E esse era meu pagamento por um trabalho bem feito. Ganhei uma refeição que nunca provaria na vida, dei um gole - ou talvez uns goles - de um vinho que nunca sonharia em comprar e recebi meu pagamento: este carro.
Mas, assim que estacionei na garagem do prédio, toda a minha racionalização foi pelos ares. Entre os carros dos vizinhos, o meu se destacava como um pavão num galinheiro. Um galinheiro pobre. Por mais discreto que fosse, ainda era um modelo de luxo. Não era só um carro de mãe - era o carro de uma mãe de herdeiro milionário.
Aquilo era dinheiro de cala a boca, sem dúvida. Eu tinha acabado de aceitar meu primeiro suborno. E torcia para que fosse o último. Daniel era encantador. Quando falava de suas viagens, era deslumbrante. Ele falava como um sonhador, mas em vez de sonhar com viagens românticas, ele lembrava delas. Ele esteve lá, mas parecia não superar o fato de ter vivido tudo aquilo: os lugares, as comidas, as músicas, os vinhos... Ele fazia eu me sentir como se estivesse lá também.
E, no meio de todas aquelas histórias hipnóticas, ele me empurrou casualmente uma ameaça de morte. E agora eu tinha um carro lindo e novinho do qual precisava me livrar. Vender, usar o dinheiro pra faculdade e nunca mais falar sobre nada disso. Fim da história. Ninguém precisava saber.
Acho que eu vou pegar o ônibus pro trabalho, afinal.
Quando entrei em casa, Diogo estava estendido no sofá, assistindo TV. Quase dormindo.

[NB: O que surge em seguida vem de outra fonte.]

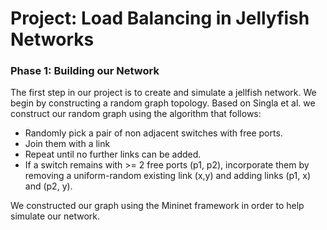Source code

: # Project: Load Balancing in Jellyfish Networks

### Phase 1: Building our Network
The first step in our project is to create and simulate a jellfish network. We begin by constructing a random graph topology. Based on Singla et al. we construct our random graph using the algorithm that follows:
- Randomly pick a pair of non adjacent switches with free ports.
- Join them with a link
- Repeat until no further links can be added.
- If a switch remains with >= 2 free ports (p1, p2), incorporate them by removing a uniform-random existing link (x,y) and adding links (p1, x) and (p2, y).

We constructed our graph using the Mininet framework in order to help simulate our network.
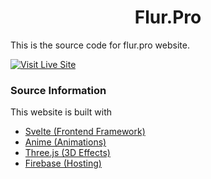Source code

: <h1 align="center">
    Flur.Pro
</h1>

This is the source code for flur.pro website.

[![Visit Live Site](https://img.shields.io/badge/Visit%20Live%20Site-success?style=for-the-badge)](https://flur.pro)

### Source Information
This website is built with
- [Svelte (Frontend Framework)](https://svelte.dev/)
- [Anime (Animations)](https://github.com/juliangarnier/anime)
- [Three.js (3D Effects)](https://github.com/mrdoob/three.js/)
- [Firebase (Hosting)](https://firebase.google.com/docs/hosting)

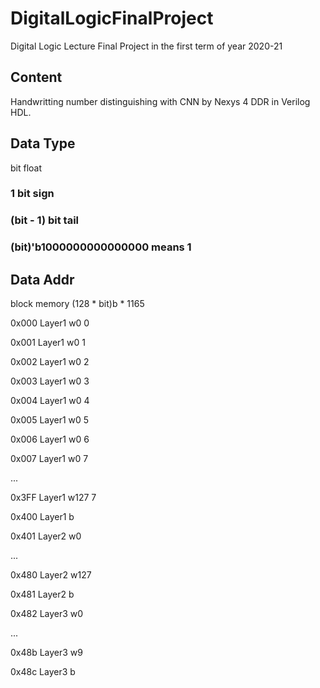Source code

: # DigitalLogicFinalProject
Digital Logic Lecture Final Project in the first term of year 2020-21

## Content
Handwritting number distinguishing with CNN by Nexys 4 DDR in Verilog HDL.

## Data Type 
bit float
### 1 bit sign
### (bit - 1) bit tail 
### (bit)'b1000000000000000 means 1
## Data Addr

block memory (128 * bit)b * 1165

0x000 Layer1 w0 0

0x001 Layer1 w0 1

0x002 Layer1 w0 2

0x003 Layer1 w0 3

0x004 Layer1 w0 4

0x005 Layer1 w0 5

0x006 Layer1 w0 6

0x007 Layer1 w0 7

...

0x3FF Layer1 w127 7

0x400 Layer1 b

0x401 Layer2 w0

...

0x480 Layer2 w127

0x481 Layer2 b

0x482 Layer3 w0

...

0x48b Layer3 w9

0x48c Layer3 b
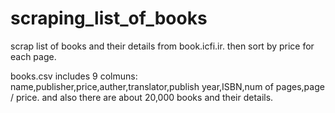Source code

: # scraping_list_of_books
scrap list of books and their details from book.icfi.ir. then sort by price for each page.

books.csv includes 9 colmuns: name,publisher,price,auther,translator,publish year,ISBN,num of pages,page / price.
and also there are about 20,000 books and their details.
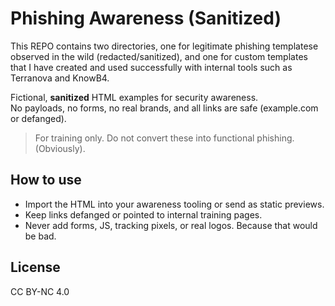 # Phishing Awareness (Sanitized)

This REPO contains two directories, one for legitimate phishing templatese observed in the wild (redacted/sanitized), 
and one for custom templates that I have created and used successfully with internal tools such as Terranova and KnowB4.

Fictional, **sanitized** HTML examples for security awareness.  
No payloads, no forms, no real brands, and all links are safe (example.com or defanged).

> For training only. Do not convert these into functional phishing. (Obviously).

## How to use
- Import the HTML into your awareness tooling or send as static previews.
- Keep links defanged or pointed to internal training pages.
- Never add forms, JS, tracking pixels, or real logos. Because that would be bad.

## License
CC BY-NC 4.0
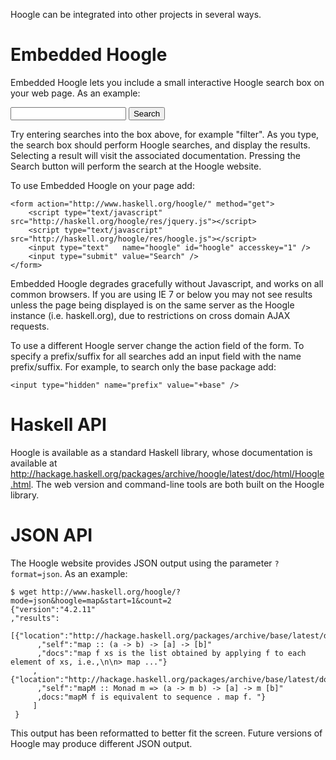 Hoogle can be integrated into other projects in several ways.

# Embedded Hoogle

Embedded Hoogle lets you include a small interactive Hoogle search box on your web page. As an example:

<form action="http://www.haskell.org/hoogle/" method="get">
  <script type="text/javascript" src="http://haskell.org/hoogle/res/jquery.js"></script>
  <script type="text/javascript" src="http://haskell.org/hoogle/res/hoogle.js"></script>
  <input type="text"   name="hoogle" id="hoogle" accesskey="1" />
  <input type="submit" value="Search" />
</form>

Try entering searches into the box above, for example "filter". As you type, the search box should perform Hoogle searches, and display the results. Selecting a result will visit the associated documentation. Pressing the Search button will perform the search at the Hoogle website.

To use Embedded Hoogle on your page add:

    <form action="http://www.haskell.org/hoogle/" method="get">
        <script type="text/javascript" src="http://haskell.org/hoogle/res/jquery.js"></script>
        <script type="text/javascript" src="http://haskell.org/hoogle/res/hoogle.js"></script>
        <input type="text"   name="hoogle" id="hoogle" accesskey="1" />
        <input type="submit" value="Search" />
    </form>

Embedded Hoogle degrades gracefully without Javascript, and works on all common browsers. If you are using IE 7 or below you may not see results unless the page being displayed is on the same server as the Hoogle instance (i.e. haskell.org), due to restrictions on cross domain AJAX requests.

To use a different Hoogle server change the action field of the form. To specify a prefix/suffix for all searches add an input field with the name prefix/suffix. For example, to search only the base package add:

    <input type="hidden" name="prefix" value="+base" />


# Haskell API

Hoogle is available as a standard Haskell library, whose documentation is available at http://hackage.haskell.org/packages/archive/hoogle/latest/doc/html/Hoogle.html. The web version and command-line tools are both built on the Hoogle library.


# JSON API

The Hoogle website provides JSON output using the parameter `?format=json`. As an example:

    $ wget http://www.haskell.org/hoogle/?mode=json&hoogle=map&start=1&count=2
    {"version":"4.2.11"
    ,"results":
         [{"location":"http://hackage.haskell.org/packages/archive/base/latest/doc/html/Prelude.html#v:map"
          ,"self":"map :: (a -> b) -> [a] -> [b]"
          ,"docs":"map f xs is the list obtained by applying f to each element of xs, i.e.,\n\n> map ..."}
         ,{"location":"http://hackage.haskell.org/packages/archive/base/latest/doc/html/Prelude.html#v:mapM"
          ,"self":"mapM :: Monad m => (a -> m b) -> [a] -> m [b]"
          ,docs:"mapM f is equivalent to sequence . map f. "}
         ]
     }

This output has been reformatted to better fit the screen. Future versions of Hoogle may produce different JSON output.
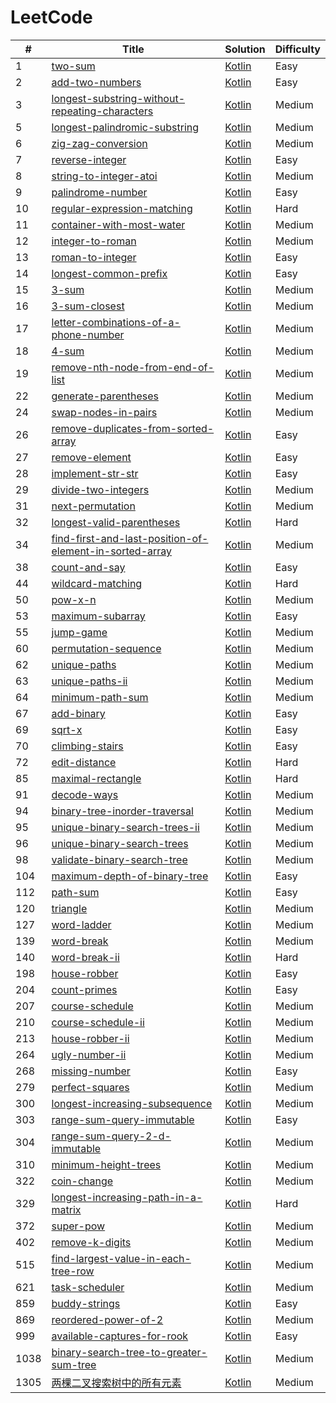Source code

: # LeetCode
| # | Title | Solution | Difficulty |
| ------ | ------ | ------ | ------ |
| 1 | [two-sum](https://leetcode.com/problems/two-sum/description/) | [Kotlin](.\easy\1.two-sum.kt) | Easy |
| 2 | [add-two-numbers](https://leetcode.com/problems/add-two-numbers/description/) | [Kotlin](.\easy\2.add-two-numbers.kt) | Easy |
| 3 | [longest-substring-without-repeating-characters](https://leetcode.com/problems/longest-substring-without-repeating-characters/description/) | [Kotlin](.\medium\3.longest-substring-without-repeating-characters.kt) | Medium |
| 5 | [longest-palindromic-substring](https://leetcode.com/problems/longest-palindromic-substring/description/) | [Kotlin](.\medium\5.longest-palindromic-substring.kt) | Medium |
| 6 | [zig-zag-conversion](https://leetcode.com/problems/zig-zag-conversion/description/) | [Kotlin](.\medium\6.zig-zag-conversion.kt) | Medium |
| 7 | [reverse-integer](https://leetcode.com/problems/reverse-integer/description/) | [Kotlin](.\easy\7.reverse-integer.kt) | Easy |
| 8 | [string-to-integer-atoi](https://leetcode.com/problems/string-to-integer-atoi/description/) | [Kotlin](.\medium\8.string-to-integer-atoi.kt) | Medium |
| 9 | [palindrome-number](https://leetcode.com/problems/palindrome-number/description/) | [Kotlin](.\easy\9.palindrome-number.kt) | Easy |
| 10 | [regular-expression-matching](https://leetcode.com/problems/regular-expression-matching/description/) | [Kotlin](.\hard\10.regular-expression-matching.kt) | Hard |
| 11 | [container-with-most-water](https://leetcode.com/problems/container-with-most-water/description/) | [Kotlin](.\medium\11.container-with-most-water.kt) | Medium |
| 12 | [integer-to-roman](https://leetcode.com/problems/integer-to-roman/description/) | [Kotlin](.\medium\12.integer-to-roman.kt) | Medium |
| 13 | [roman-to-integer](https://leetcode.com/problems/roman-to-integer/description/) | [Kotlin](.\easy\13.roman-to-integer.kt) | Easy |
| 14 | [longest-common-prefix](https://leetcode.com/problems/longest-common-prefix/description/) | [Kotlin](.\easy\14.longest-common-prefix.kt) | Easy |
| 15 | [3-sum](https://leetcode.com/problems/3-sum/description/) | [Kotlin](.\medium\15.3-sum.kt) | Medium |
| 16 | [3-sum-closest](https://leetcode.com/problems/3-sum-closest/description/) | [Kotlin](.\medium\16.3-sum-closest.kt) | Medium |
| 17 | [letter-combinations-of-a-phone-number](https://leetcode.com/problems/letter-combinations-of-a-phone-number/description/) | [Kotlin](.\medium\17.letter-combinations-of-a-phone-number.kt) | Medium |
| 18 | [4-sum](https://leetcode.com/problems/4-sum/description/) | [Kotlin](.\medium\18.4-sum.kt) | Medium |
| 19 | [remove-nth-node-from-end-of-list](https://leetcode.com/problems/remove-nth-node-from-end-of-list/description/) | [Kotlin](.\medium\19.remove-nth-node-from-end-of-list.kt) | Medium |
| 22 | [generate-parentheses](https://leetcode.com/problems/generate-parentheses/description/) | [Kotlin](.\medium\22.generate-parentheses.kt) | Medium |
| 24 | [swap-nodes-in-pairs](https://leetcode.com/problems/swap-nodes-in-pairs/description/) | [Kotlin](.\medium\24.swap-nodes-in-pairs.kt) | Medium |
| 26 | [remove-duplicates-from-sorted-array](https://leetcode.com/problems/remove-duplicates-from-sorted-array/description/) | [Kotlin](.\easy\26.remove-duplicates-from-sorted-array.kt) | Easy |
| 27 | [remove-element](https://leetcode.com/problems/remove-element/description/) | [Kotlin](.\easy\27.remove-element.kt) | Easy |
| 28 | [implement-str-str](https://leetcode.com/problems/implement-str-str/description/) | [Kotlin](.\easy\28.implement-str-str.kt) | Easy |
| 29 | [divide-two-integers](https://leetcode.com/problems/divide-two-integers/description/) | [Kotlin](.\medium\29.divide-two-integers.kt) | Medium |
| 31 | [next-permutation](https://leetcode.com/problems/next-permutation/description/) | [Kotlin](.\medium\31.next-permutation.kt) | Medium |
| 32 | [longest-valid-parentheses](https://leetcode.com/problems/longest-valid-parentheses/description/) | [Kotlin](.\hard\32.longest-valid-parentheses.kt) | Hard |
| 34 | [find-first-and-last-position-of-element-in-sorted-array](https://leetcode.com/problems/find-first-and-last-position-of-element-in-sorted-array/description/) | [Kotlin](.\medium\34.find-first-and-last-position-of-element-in-sorted-array.kt) | Medium |
| 38 | [count-and-say](https://leetcode.com/problems/count-and-say/description/) | [Kotlin](.\easy\38.count-and-say.kt) | Easy |
| 44 | [wildcard-matching](https://leetcode.com/problems/wildcard-matching/description/) | [Kotlin](.\hard\44.wildcard-matching.kt) | Hard |
| 50 | [pow-x-n](https://leetcode.com/problems/pow-x-n/description/) | [Kotlin](.\medium\50.pow-x-n.kt) | Medium |
| 53 | [maximum-subarray](https://leetcode.com/problems/maximum-subarray/description/) | [Kotlin](.\easy\53.maximum-subarray.kt) | Easy |
| 55 | [jump-game](https://leetcode.com/problems/jump-game/description/) | [Kotlin](.\medium\55.jump-game.kt) | Medium |
| 60 | [permutation-sequence](https://leetcode.com/problems/permutation-sequence/description/) | [Kotlin](.\medium\60.permutation-sequence.kt) | Medium |
| 62 | [unique-paths](https://leetcode.com/problems/unique-paths/description/) | [Kotlin](.\medium\62.unique-paths.kt) | Medium |
| 63 | [unique-paths-ii](https://leetcode.com/problems/unique-paths-ii/description/) | [Kotlin](.\medium\63.unique-paths-ii.kt) | Medium |
| 64 | [minimum-path-sum](https://leetcode.com/problems/minimum-path-sum/description/) | [Kotlin](.\medium\64.minimum-path-sum.kt) | Medium |
| 67 | [add-binary](https://leetcode.com/problems/add-binary/description/) | [Kotlin](.\easy\67.add-binary.kt) | Easy |
| 69 | [sqrt-x](https://leetcode.com/problems/sqrt-x/description/) | [Kotlin](.\easy\69.sqrt-x.kt) | Easy |
| 70 | [climbing-stairs](https://leetcode.com/problems/climbing-stairs/description/) | [Kotlin](.\easy\70.climbing-stairs.kt) | Easy |
| 72 | [edit-distance](https://leetcode.com/problems/edit-distance/description/) | [Kotlin](.\hard\72.edit-distance.kt) | Hard |
| 85 | [maximal-rectangle](https://leetcode.com/problems/maximal-rectangle/description/) | [Kotlin](.\hard\85.maximal-rectangle.kt) | Hard |
| 91 | [decode-ways](https://leetcode.com/problems/decode-ways/description/) | [Kotlin](.\medium\91.decode-ways.kt) | Medium |
| 94 | [binary-tree-inorder-traversal](https://leetcode.com/problems/binary-tree-inorder-traversal/description/) | [Kotlin](.\medium\94.binary-tree-inorder-traversal.kt) | Medium |
| 95 | [unique-binary-search-trees-ii](https://leetcode.com/problems/unique-binary-search-trees-ii/description/) | [Kotlin](.\medium\95.unique-binary-search-trees-ii.kt) | Medium |
| 96 | [unique-binary-search-trees](https://leetcode.com/problems/unique-binary-search-trees/description/) | [Kotlin](.\medium\96.unique-binary-search-trees.kt) | Medium |
| 98 | [validate-binary-search-tree](https://leetcode.com/problems/validate-binary-search-tree/description/) | [Kotlin](.\medium\98.validate-binary-search-tree.kt) | Medium |
| 104 | [maximum-depth-of-binary-tree](https://leetcode.com/problems/maximum-depth-of-binary-tree/description/) | [Kotlin](.\easy\104.maximum-depth-of-binary-tree.kt) | Easy |
| 112 | [path-sum](https://leetcode.com/problems/path-sum/description/) | [Kotlin](.\easy\112.path-sum.kt) | Easy |
| 120 | [triangle](https://leetcode.com/problems/triangle/description/) | [Kotlin](.\medium\120.triangle.kt) | Medium |
| 127 | [word-ladder](https://leetcode.com/problems/word-ladder/description/) | [Kotlin](.\medium\127.word-ladder.kt) | Medium |
| 139 | [word-break](https://leetcode.com/problems/word-break/description/) | [Kotlin](.\medium\139.word-break.kt) | Medium |
| 140 | [word-break-ii](https://leetcode.com/problems/word-break-ii/description/) | [Kotlin](.\hard\140.word-break-ii.kt) | Hard |
| 198 | [house-robber](https://leetcode.com/problems/house-robber/description/) | [Kotlin](.\easy\198.house-robber.kt) | Easy |
| 204 | [count-primes](https://leetcode.com/problems/count-primes/description/) | [Kotlin](.\easy\204.count-primes.kt) | Easy |
| 207 | [course-schedule](https://leetcode.com/problems/course-schedule/description/) | [Kotlin](.\medium\207.course-schedule.kt) | Medium |
| 210 | [course-schedule-ii](https://leetcode.com/problems/course-schedule-ii/description/) | [Kotlin](.\medium\210.course-schedule-ii.kt) | Medium |
| 213 | [house-robber-ii](https://leetcode.com/problems/house-robber-ii/description/) | [Kotlin](.\medium\213.house-robber-ii.kt) | Medium |
| 264 | [ugly-number-ii](https://leetcode.com/problems/ugly-number-ii/description/) | [Kotlin](.\medium\264.ugly-number-ii.kt) | Medium |
| 268 | [missing-number](https://leetcode.com/problems/missing-number/description/) | [Kotlin](.\easy\268.missing-number.kt) | Easy |
| 279 | [perfect-squares](https://leetcode.com/problems/perfect-squares/description/) | [Kotlin](.\medium\279.perfect-squares.kt) | Medium |
| 300 | [longest-increasing-subsequence](https://leetcode.com/problems/longest-increasing-subsequence/description/) | [Kotlin](.\medium\300.longest-increasing-subsequence.kt) | Medium |
| 303 | [range-sum-query-immutable](https://leetcode.com/problems/range-sum-query-immutable/description/) | [Kotlin](.\easy\303.range-sum-query-immutable.kt) | Easy |
| 304 | [range-sum-query-2-d-immutable](https://leetcode.com/problems/range-sum-query-2-d-immutable/description/) | [Kotlin](.\medium\304.range-sum-query-2-d-immutable.kt) | Medium |
| 310 | [minimum-height-trees](https://leetcode.com/problems/minimum-height-trees/description/) | [Kotlin](.\medium\310.minimum-height-trees.kt) | Medium |
| 322 | [coin-change](https://leetcode.com/problems/coin-change/description/) | [Kotlin](.\medium\322.coin-change.kt) | Medium |
| 329 | [longest-increasing-path-in-a-matrix](https://leetcode.com/problems/longest-increasing-path-in-a-matrix/description/) | [Kotlin](.\hard\329.longest-increasing-path-in-a-matrix.kt) | Hard |
| 372 | [super-pow](https://leetcode.com/problems/super-pow/description/) | [Kotlin](.\medium\372.super-pow.kt) | Medium |
| 402 | [remove-k-digits](https://leetcode.com/problems/remove-k-digits/description/) | [Kotlin](.\medium\402.remove-k-digits.kt) | Medium |
| 515 | [find-largest-value-in-each-tree-row](https://leetcode.com/problems/find-largest-value-in-each-tree-row/description/) | [Kotlin](.\medium\515.find-largest-value-in-each-tree-row.kt) | Medium |
| 621 | [task-scheduler](https://leetcode.com/problems/task-scheduler/description/) | [Kotlin](.\medium\621.task-scheduler.kt) | Medium |
| 859 | [buddy-strings](https://leetcode.com/problems/buddy-strings/description/) | [Kotlin](.\easy\859.buddy-strings.kt) | Easy |
| 869 | [reordered-power-of-2](https://leetcode.com/problems/reordered-power-of-2/description/) | [Kotlin](.\medium\869.reordered-power-of-2.kt) | Medium |
| 999 | [available-captures-for-rook](https://leetcode.com/problems/available-captures-for-rook/description/) | [Kotlin](.\easy\999.available-captures-for-rook.kt) | Easy |
| 1038 | [binary-search-tree-to-greater-sum-tree](https://leetcode.com/problems/binary-search-tree-to-greater-sum-tree/description/) | [Kotlin](.\medium\1038.binary-search-tree-to-greater-sum-tree.kt) | Medium |
| 1305 | [两棵二叉搜索树中的所有元素](https://leetcode.com/problems/两棵二叉搜索树中的所有元素/description/) | [Kotlin](.\medium\1305.两棵二叉搜索树中的所有元素.kt) | Medium |
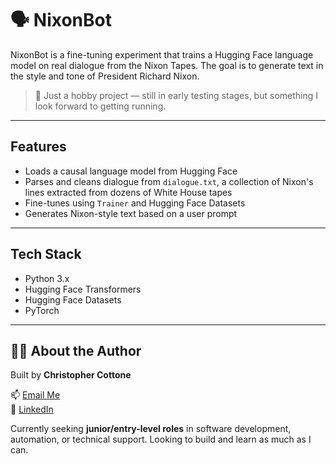 # 🗣️ NixonBot

NixonBot is a fine-tuning experiment that trains a Hugging Face language model on real dialogue from the Nixon Tapes. The goal is to generate text in the style and tone of President Richard Nixon.

> 🧪 Just a hobby project — still in early testing stages, but something I look forward to getting running.

---

## Features

- Loads a causal language model from Hugging Face
- Parses and cleans dialogue from `dialogue.txt`, a collection of Nixon's lines extracted from dozens of White House tapes
- Fine-tunes using `Trainer` and Hugging Face Datasets
- Generates Nixon-style text based on a user prompt

---

## Tech Stack

- Python 3.x
- Hugging Face Transformers
- Hugging Face Datasets
- PyTorch

---

## 🙋‍♂️ About the Author

Built by **Christopher Cottone**

📫 [Email Me](mailto:chriscottone1@gmail.com)  
💼 [LinkedIn](https://www.linkedin.com/in/christopher-cottone-b9820928a/?trk=opento_sprofile_topcard)

Currently seeking **junior/entry-level roles** in software development, automation, or technical support. Looking to build and learn as much as I can.
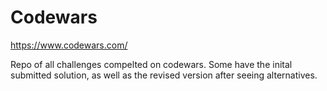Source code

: # Codewars

https://www.codewars.com/

Repo of all challenges compelted on codewars.
Some have the inital submitted solution, as well as the revised version after seeing alternatives.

- Diogo? Acorda, filho, você precisa ver isso - sussurrei, balançando o cheque diante dos olhos dele.
Demorou um pouco pra ele focar naquele pedaço de papel, mas quando conseguiu, pulou do sofá.
- O quê??! Mããããe!! Eu não acredito! Os chefes adiantaram isso? Como é possível?!?
- Eles ajudaram, mas todo o pessoal do escritório contribuiu. Cada um com o que podia. Você vai pra faculdade, meu amor!!
- Nãããão!! Eu não acredito! Eles são incríveis! Quem participou? Eu tenho que ligar pra eles! - Que garoto bom... queria agradecer um por um.
- Agora não, Di. Já é quase meia-noite, todo mundo já foi dormir. E você também devia. Vai escovar os dentes.
- Sim, mãe.
Ele foi pro banheiro segurando o cheque, com medo que desaparecesse das mãos. Eu entendia bem aquele sentimento - o medo de que as coisas boas evaporassem assim que a gente as tocasse. Era assim que tudo de bom acontecia pra nós: sumindo antes que desse pra aproveitar. Talvez não esse carro. Esse, quem sabe, fosse uma boa coisa. Ou seria, assim que eu o vendesse.
Agora meu bebê vai embora também. Quando voltar da faculdade, já não vou poder mandá-lo escovar os dentes. Por mais que eu torça pra vê-lo crescer e virar um homem, vai doer vê-lo partir. Ele não vai mais ligar pra mãe pobre, igual nos filmes. E eu vou reclamar disso. Igual nos filmes. E só o verei no Natal. Droga... Passei a vida toda trabalhando para criá-lo, e agora que deu certo... o que eu vou fazer comigo?
Se sobrar dinheiro depois de vender esse carro, talvez eu faça um cruzeiro. E tente ver alguns daqueles lugares sobre os quais aquele homem falou tanto.